The best thing that can be said about him is that his approval ratings have stopped falling. The challenge for Obama will be to improve his standing with the American people enough to provide some protection for Democrats trying to hold down their expected losses.
Part of his strategy must be to disassociate himself from Congress. The long health-care battle put a focus on the worst of the legislative branch -- inside deals, arcane procedures, endless wrangling -- and kept Obama attached to Democratic congressional leaders.
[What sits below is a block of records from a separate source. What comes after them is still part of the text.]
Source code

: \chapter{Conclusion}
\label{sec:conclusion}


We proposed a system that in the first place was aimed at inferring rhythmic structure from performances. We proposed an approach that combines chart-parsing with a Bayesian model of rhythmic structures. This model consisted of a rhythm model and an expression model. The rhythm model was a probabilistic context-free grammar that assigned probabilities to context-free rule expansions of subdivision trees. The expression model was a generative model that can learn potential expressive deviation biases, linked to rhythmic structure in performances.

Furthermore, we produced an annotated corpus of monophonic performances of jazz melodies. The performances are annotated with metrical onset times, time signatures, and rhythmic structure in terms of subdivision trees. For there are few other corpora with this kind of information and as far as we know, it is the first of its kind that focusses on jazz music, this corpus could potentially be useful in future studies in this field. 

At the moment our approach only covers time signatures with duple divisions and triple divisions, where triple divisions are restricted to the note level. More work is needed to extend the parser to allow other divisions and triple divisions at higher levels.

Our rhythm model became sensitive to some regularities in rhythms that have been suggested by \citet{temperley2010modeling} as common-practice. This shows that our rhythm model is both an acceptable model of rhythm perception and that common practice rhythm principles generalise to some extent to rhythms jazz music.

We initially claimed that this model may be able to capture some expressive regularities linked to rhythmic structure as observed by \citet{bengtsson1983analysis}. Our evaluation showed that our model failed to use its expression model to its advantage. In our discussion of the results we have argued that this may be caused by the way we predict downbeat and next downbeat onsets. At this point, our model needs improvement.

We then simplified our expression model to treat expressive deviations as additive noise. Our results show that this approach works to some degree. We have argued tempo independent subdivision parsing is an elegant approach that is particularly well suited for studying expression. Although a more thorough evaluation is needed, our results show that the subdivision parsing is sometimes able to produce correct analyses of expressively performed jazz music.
His determination to spend more time outside of Washington gives him the opportunity to reconnect with Americans, to stay above the fray in Washington and to show that he is committed to restoring some measure of bipartisanship to the capital.
At the same time, he hopes to draw a sharper contrast with congressional Republicans, as he was able to do when he appeared before the House GOP retreat two weeks ago. In the past six months, Republicans have gained significant ground on Obama in the public's estimation of whom they trust to handle major issues.
Obama needs to reopen that gap. The next opportunity for contrast, and perhaps cooperation, will come Feb. 25, when he hosts a health-care summit with congressional leaders from both parties.
Most important, however, will be results. Can he deliver on the promise of a better economy? Will his policies -- or the natural movements of the business cycle -- produce enough new jobs to lower the unemployment rate over the next six months? On unemployment, the forecasts are more pessimistic.
The president's rising disapproval provoked speculation late last year that members of Congress in competitive races would begin to put distance between themselves and him. That's to be expected. But no Democrat can truly escape the fortunes of the president. The party's political futures this fall are inextricably tied to how well people think Obama is doing his job.